## Directions
Scan the entries below and extract each line with the word "notation" in it.

(Collection entries)
*-*-*

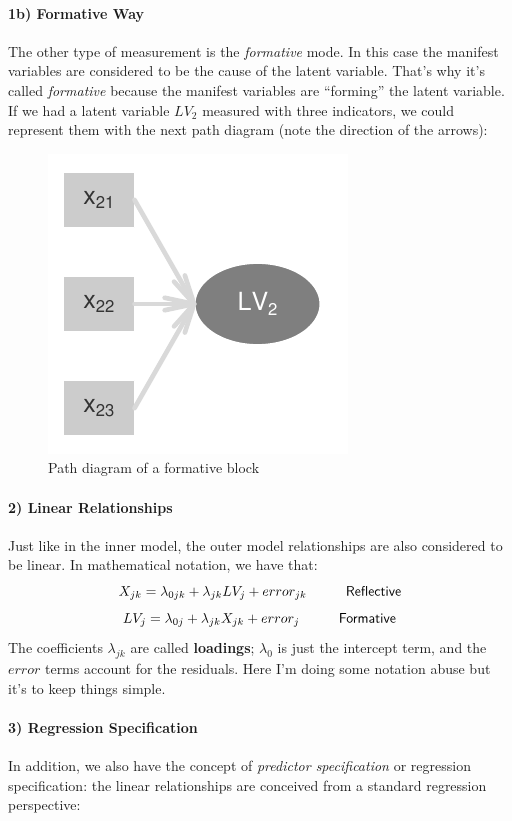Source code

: \documentclass[12pt]{book}\usepackage{graphicx, color}
\newenvironment{knitrout}{}{} %
\begin{document}
\paragraph{1b) Formative Way}
The other type of measurement is the \textit{formative} mode. In this case the manifest variables are considered to be the cause of the latent variable. That's why it's called \textit{formative} because the manifest variables are ``forming'' the latent variable. If we had a latent variable $LV_2$ measured with three indicators, we could represent them with the next path diagram (note the direction of the arrows):
\begin{knitrout}
\color{fgcolor}\begin{figure}[h]


{\centering \includegraphics[width=.25\linewidth,height=.25\linewidth]{figure/formative_way} 

}

\caption[Path diagram of a formative block]{Path diagram of a formative block\label{fig:formative_way}}
\end{figure}


\end{knitrout}


\paragraph{2) Linear Relationships} Just like in the inner model, the outer model relationships are also considered to be linear. In mathematical notation, we have that:
$$ X_{jk} = \lambda_{0jk} + \lambda_{jk} LV_j + error_{jk}   \hspace{10mm}  \mathsf{Reflective}$$
$$ LV_j = \lambda_{0j} + \lambda_{jk} X_{jk} + error_j   \hspace{10mm}  \mathsf{Formative}$$
The coefficients $\lambda_{jk}$ are called \textbf{loadings}; $\lambda_{0}$ is just the intercept term, and the $error$ terms account for the residuals. Here I'm doing some notation abuse but it's to keep things simple.

\paragraph{3) Regression Specification} In addition, we also have the concept of \textit{predictor specification} or regression specification: the linear relationships are conceived from a standard regression perspective:
\end{document}
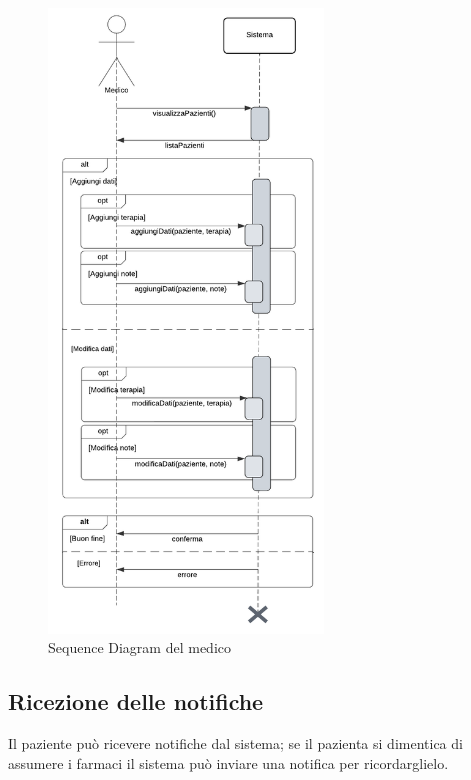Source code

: \documentclass[a4paper]{article}
\begin{document}
\begin{figure}[H]
	\centering
	\includegraphics[width=0.65\textwidth]{sdMedico}
	\caption{Sequence Diagram del medico}
	\label{fig:sdMedico}
\end{figure}

\subsection{Ricezione delle notifiche}

Il paziente può ricevere notifiche dal sistema; se il pazienta si dimentica di assumere i farmaci
il sistema può inviare una notifica per ricordarglielo. 
\end{document}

*-*-*

## Task solution
\paragraph{2) Linear Relationships} Just like in the inner model, the outer model relationships are also considered to be linear. In mathematical notation, we have that:
The coefficients $\lambda_{jk}$ are called \textbf{loadings}; $\lambda_{0}$ is just the intercept term, and the $error$ terms account for the residuals. Here I'm doing some notation abuse but it's to keep things simple.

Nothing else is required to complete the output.